Below are the records; extract from them the line containing "definition." to the line containing "and plot in", both lines included, exactly and with no pictures.

(Records from a data collection)
:::::
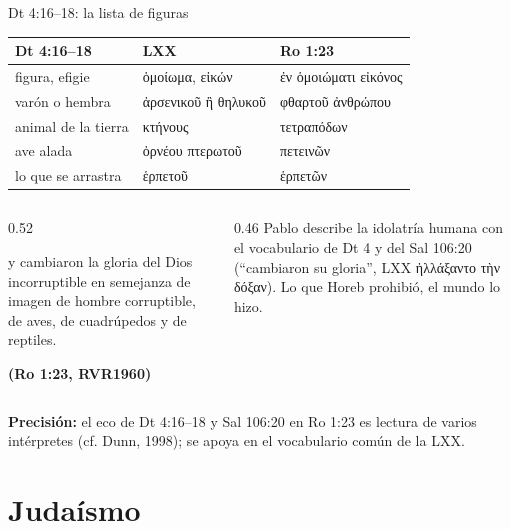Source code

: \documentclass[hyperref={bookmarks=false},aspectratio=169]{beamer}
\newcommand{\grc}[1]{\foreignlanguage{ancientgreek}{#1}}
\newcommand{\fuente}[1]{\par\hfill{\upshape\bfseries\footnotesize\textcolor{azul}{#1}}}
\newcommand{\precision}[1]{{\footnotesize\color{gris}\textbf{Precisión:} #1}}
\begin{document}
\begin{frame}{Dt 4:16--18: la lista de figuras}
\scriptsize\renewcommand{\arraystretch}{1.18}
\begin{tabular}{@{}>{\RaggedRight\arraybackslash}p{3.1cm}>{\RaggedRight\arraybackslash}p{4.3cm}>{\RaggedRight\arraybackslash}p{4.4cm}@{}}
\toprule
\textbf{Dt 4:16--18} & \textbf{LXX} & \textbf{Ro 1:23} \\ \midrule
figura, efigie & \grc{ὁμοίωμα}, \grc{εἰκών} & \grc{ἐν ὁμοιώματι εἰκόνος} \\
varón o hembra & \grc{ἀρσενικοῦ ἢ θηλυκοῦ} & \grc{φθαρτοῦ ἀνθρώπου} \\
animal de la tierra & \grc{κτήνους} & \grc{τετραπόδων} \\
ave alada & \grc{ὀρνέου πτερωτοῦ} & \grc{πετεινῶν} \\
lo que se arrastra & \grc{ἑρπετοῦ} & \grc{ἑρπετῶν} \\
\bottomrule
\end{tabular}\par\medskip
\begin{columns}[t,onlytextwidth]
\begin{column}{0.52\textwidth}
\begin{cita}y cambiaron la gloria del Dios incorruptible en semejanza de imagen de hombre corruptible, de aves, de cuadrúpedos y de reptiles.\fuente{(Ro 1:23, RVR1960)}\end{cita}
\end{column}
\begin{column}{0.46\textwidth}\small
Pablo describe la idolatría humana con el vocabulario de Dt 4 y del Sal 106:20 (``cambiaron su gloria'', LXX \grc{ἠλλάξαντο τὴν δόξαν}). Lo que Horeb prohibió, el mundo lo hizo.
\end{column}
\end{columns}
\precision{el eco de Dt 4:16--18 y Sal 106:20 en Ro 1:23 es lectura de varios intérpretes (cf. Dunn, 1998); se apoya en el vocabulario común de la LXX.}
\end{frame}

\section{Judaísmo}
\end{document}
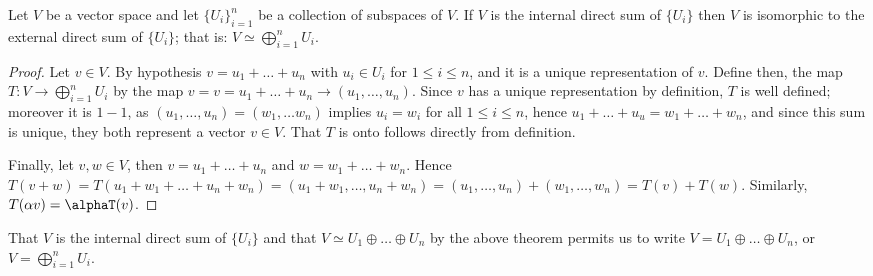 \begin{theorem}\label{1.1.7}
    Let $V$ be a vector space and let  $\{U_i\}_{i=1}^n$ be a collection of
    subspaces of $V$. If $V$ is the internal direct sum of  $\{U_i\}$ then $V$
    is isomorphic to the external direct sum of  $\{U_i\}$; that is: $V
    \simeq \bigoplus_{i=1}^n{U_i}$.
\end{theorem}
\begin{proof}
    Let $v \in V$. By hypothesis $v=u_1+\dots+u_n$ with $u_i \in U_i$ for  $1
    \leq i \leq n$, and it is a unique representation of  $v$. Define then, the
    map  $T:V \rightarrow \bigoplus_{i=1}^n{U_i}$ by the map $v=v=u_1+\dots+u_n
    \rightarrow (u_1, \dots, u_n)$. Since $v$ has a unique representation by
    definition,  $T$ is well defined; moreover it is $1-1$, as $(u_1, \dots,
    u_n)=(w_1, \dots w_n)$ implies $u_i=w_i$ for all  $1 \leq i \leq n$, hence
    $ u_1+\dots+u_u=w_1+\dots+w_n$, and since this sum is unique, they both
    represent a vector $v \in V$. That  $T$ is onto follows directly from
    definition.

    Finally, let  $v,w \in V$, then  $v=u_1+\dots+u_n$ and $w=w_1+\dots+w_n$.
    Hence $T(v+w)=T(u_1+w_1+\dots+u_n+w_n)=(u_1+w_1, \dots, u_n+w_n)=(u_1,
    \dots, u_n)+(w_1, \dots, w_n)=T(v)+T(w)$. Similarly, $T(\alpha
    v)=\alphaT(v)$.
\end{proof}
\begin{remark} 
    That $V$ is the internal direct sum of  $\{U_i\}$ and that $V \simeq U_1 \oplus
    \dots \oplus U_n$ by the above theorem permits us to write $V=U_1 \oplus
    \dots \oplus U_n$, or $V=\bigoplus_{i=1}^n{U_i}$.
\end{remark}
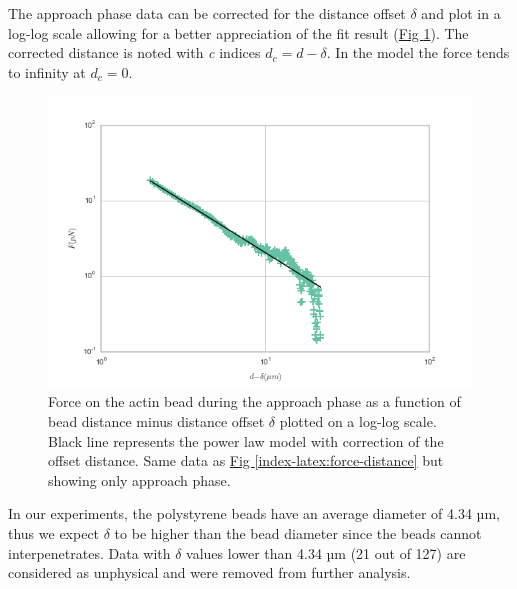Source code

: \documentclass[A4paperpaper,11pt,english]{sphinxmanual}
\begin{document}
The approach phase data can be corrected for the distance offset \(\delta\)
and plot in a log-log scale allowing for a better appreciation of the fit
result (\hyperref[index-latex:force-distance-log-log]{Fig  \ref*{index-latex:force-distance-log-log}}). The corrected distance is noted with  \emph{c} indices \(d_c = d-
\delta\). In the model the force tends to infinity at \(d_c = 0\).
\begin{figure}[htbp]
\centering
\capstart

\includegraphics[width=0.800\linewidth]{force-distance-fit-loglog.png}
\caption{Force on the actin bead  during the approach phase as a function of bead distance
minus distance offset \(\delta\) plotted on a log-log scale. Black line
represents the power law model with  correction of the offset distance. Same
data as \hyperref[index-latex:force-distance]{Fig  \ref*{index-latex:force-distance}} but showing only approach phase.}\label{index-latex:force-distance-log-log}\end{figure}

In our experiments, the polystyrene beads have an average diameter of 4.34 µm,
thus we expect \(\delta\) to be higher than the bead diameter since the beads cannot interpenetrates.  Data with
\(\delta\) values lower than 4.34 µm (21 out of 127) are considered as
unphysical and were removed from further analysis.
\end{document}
:::::
Result for this exercise:
    definition.

    Finally, let  $v,w \in V$, then  $v=u_1+\dots+u_n$ and $w=w_1+\dots+w_n$.
    Hence $T(v+w)=T(u_1+w_1+\dots+u_n+w_n)=(u_1+w_1, \dots, u_n+w_n)=(u_1,
    \dots, u_n)+(w_1, \dots, w_n)=T(v)+T(w)$. Similarly, $T(\alpha
    v)=\alphaT(v)$.
\end{proof}
\begin{remark} 
    That $V$ is the internal direct sum of  $\{U_i\}$ and that $V \simeq U_1 \oplus
    \dots \oplus U_n$ by the above theorem permits us to write $V=U_1 \oplus
    \dots \oplus U_n$, or $V=\bigoplus_{i=1}^n{U_i}$.
\end{remark}
Source code

: \documentclass[A4paperpaper,11pt,english]{sphinxmanual}
\begin{document}
The approach phase data can be corrected for the distance offset \(\delta\)
and plot in a log-log scale allowing for a better appreciation of the fit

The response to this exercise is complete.